What this task involves -
Repeat verbatim, and only, the lines of the data below, beginning at the line that contains "When Tepo Stone" and stopping after the line that contains "answered Tepo Stone.".

Recorded information -
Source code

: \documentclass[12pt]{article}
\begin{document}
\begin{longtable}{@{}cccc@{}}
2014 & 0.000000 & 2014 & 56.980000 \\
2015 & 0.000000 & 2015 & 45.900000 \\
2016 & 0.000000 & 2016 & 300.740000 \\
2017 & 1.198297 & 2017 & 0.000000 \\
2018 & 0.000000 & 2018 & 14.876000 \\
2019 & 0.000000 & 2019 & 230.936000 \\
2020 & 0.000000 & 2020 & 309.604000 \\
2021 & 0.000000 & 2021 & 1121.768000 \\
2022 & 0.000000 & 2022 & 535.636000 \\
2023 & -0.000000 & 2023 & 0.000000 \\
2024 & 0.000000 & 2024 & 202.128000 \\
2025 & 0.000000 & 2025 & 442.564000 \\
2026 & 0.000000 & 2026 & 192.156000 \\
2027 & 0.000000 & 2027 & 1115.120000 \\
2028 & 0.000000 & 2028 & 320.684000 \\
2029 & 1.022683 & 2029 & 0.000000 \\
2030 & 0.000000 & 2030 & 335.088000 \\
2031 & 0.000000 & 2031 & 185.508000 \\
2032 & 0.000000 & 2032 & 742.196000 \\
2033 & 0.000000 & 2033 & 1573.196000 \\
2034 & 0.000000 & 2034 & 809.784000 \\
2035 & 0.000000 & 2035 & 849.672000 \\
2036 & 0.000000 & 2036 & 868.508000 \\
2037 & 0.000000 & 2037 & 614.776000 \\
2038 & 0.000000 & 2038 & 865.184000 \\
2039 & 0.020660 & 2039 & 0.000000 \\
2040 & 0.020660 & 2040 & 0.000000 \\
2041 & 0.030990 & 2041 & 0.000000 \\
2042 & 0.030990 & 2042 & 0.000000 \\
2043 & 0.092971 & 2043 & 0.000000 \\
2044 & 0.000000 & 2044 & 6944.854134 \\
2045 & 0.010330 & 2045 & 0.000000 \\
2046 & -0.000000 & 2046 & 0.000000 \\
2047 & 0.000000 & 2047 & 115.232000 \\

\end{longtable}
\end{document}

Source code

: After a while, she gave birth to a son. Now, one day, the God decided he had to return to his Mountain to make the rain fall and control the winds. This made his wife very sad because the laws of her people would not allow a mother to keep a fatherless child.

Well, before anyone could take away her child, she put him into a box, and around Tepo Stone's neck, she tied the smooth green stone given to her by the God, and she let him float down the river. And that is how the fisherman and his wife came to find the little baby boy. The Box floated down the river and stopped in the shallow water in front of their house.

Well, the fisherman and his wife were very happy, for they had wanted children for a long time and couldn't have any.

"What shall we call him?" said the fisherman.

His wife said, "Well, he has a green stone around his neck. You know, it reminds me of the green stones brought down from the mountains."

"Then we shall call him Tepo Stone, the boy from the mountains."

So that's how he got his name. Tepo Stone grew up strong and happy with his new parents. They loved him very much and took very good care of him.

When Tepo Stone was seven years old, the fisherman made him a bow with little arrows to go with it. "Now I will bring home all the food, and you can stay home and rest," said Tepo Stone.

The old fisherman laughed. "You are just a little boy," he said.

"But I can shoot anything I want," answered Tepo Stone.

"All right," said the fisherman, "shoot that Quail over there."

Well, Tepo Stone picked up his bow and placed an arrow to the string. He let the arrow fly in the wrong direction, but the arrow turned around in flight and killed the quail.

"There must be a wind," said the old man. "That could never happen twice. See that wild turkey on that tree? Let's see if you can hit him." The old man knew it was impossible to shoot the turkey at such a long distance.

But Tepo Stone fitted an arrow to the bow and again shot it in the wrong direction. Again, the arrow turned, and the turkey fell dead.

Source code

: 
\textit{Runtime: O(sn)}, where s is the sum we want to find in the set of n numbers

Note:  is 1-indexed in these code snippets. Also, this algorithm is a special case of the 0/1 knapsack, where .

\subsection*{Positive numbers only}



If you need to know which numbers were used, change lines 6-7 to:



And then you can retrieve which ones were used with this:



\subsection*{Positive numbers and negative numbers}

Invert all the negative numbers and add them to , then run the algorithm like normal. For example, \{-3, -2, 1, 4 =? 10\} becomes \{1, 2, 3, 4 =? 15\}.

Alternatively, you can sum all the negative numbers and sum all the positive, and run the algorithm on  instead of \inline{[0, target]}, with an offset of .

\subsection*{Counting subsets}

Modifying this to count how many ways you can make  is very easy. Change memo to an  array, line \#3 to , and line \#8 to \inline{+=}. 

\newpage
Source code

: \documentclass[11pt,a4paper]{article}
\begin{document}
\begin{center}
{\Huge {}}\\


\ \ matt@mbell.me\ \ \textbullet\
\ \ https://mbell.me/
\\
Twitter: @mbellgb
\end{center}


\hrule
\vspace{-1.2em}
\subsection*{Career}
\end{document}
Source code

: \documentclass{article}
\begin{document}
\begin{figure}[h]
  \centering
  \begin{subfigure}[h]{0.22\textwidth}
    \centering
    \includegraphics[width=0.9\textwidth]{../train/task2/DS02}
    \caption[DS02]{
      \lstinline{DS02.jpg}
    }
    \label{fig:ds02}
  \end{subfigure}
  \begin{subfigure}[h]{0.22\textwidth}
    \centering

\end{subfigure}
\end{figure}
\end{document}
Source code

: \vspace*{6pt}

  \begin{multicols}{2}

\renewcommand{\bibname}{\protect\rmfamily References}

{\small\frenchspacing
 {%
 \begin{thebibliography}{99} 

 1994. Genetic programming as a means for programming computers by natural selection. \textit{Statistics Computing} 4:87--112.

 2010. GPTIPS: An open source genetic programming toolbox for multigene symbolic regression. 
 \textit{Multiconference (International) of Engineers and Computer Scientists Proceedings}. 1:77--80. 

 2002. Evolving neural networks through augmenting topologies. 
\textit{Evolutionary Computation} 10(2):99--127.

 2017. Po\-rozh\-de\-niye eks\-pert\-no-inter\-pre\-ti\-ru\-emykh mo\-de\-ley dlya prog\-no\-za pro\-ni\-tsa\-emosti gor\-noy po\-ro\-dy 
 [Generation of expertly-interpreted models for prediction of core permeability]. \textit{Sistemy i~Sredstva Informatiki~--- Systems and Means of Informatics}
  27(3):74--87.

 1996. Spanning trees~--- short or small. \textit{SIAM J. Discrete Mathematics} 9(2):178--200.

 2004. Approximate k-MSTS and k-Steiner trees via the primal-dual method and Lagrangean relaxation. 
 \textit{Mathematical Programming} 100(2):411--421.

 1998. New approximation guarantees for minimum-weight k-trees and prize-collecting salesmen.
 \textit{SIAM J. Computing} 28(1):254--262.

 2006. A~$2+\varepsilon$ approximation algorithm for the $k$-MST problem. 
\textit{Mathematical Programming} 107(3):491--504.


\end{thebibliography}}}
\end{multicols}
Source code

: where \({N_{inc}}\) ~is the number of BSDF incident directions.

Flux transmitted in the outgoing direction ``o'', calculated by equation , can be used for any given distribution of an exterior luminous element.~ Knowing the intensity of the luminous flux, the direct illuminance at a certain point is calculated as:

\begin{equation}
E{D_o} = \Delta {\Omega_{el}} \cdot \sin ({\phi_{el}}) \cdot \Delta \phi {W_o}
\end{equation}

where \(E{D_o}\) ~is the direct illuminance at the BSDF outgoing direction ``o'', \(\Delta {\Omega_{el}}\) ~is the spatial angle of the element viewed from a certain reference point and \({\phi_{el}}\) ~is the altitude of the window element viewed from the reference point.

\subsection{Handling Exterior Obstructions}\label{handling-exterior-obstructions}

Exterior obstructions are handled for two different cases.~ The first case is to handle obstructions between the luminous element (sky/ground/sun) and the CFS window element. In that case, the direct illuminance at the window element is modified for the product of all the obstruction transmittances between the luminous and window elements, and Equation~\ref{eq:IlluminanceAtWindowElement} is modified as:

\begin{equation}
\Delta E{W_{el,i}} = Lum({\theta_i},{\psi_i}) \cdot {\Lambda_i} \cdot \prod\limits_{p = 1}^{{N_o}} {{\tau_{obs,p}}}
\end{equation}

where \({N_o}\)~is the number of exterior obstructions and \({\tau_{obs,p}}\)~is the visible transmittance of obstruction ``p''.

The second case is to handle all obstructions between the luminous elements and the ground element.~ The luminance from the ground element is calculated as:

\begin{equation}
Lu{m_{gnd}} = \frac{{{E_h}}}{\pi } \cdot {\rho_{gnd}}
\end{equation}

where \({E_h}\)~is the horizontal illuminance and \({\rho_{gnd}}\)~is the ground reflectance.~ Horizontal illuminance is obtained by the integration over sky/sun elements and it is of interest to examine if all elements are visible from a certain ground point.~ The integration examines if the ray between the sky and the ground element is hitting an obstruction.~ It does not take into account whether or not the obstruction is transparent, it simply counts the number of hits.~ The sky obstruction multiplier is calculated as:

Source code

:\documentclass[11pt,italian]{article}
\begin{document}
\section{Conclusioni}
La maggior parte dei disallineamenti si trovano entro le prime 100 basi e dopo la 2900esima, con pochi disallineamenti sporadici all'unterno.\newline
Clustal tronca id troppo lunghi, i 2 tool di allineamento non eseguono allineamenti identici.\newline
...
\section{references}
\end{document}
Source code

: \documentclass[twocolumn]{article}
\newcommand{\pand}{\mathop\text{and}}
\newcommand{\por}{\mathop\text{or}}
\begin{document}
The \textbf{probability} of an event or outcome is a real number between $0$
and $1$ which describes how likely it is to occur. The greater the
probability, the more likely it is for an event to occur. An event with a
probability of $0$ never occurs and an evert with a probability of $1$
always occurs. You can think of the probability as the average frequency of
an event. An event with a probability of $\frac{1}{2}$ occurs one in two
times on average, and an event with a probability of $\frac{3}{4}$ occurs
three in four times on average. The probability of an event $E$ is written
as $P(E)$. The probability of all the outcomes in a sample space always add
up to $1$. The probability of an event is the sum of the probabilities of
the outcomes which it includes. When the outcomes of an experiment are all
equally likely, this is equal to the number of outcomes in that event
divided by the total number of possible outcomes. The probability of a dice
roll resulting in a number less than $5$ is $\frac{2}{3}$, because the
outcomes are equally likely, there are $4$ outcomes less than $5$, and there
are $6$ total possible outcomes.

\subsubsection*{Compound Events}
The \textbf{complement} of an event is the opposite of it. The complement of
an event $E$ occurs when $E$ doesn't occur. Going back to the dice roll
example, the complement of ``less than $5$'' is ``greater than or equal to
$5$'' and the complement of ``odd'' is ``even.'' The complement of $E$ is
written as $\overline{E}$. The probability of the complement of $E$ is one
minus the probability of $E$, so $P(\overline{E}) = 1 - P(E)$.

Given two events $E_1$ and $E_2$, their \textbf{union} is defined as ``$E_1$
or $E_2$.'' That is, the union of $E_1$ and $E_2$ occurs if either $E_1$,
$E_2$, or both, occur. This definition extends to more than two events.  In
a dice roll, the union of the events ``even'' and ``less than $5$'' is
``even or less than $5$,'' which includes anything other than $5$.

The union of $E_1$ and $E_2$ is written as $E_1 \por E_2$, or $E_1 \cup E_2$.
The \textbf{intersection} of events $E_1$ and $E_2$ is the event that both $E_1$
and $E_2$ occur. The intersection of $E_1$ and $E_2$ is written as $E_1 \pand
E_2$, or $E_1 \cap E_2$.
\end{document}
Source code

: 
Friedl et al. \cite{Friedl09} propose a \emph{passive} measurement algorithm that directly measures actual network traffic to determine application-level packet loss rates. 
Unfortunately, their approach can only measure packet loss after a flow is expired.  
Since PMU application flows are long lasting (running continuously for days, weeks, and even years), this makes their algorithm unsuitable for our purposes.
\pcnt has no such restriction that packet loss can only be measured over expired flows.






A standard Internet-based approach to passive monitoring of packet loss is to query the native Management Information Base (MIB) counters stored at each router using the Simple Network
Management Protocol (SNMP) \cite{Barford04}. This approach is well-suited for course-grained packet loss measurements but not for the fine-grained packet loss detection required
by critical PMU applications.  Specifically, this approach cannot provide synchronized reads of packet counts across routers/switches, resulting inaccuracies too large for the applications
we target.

Exercise answer -
When Tepo Stone was seven years old, the fisherman made him a bow with little arrows to go with it. "Now I will bring home all the food, and you can stay home and rest," said Tepo Stone.

The old fisherman laughed. "You are just a little boy," he said.

"But I can shoot anything I want," answered Tepo Stone.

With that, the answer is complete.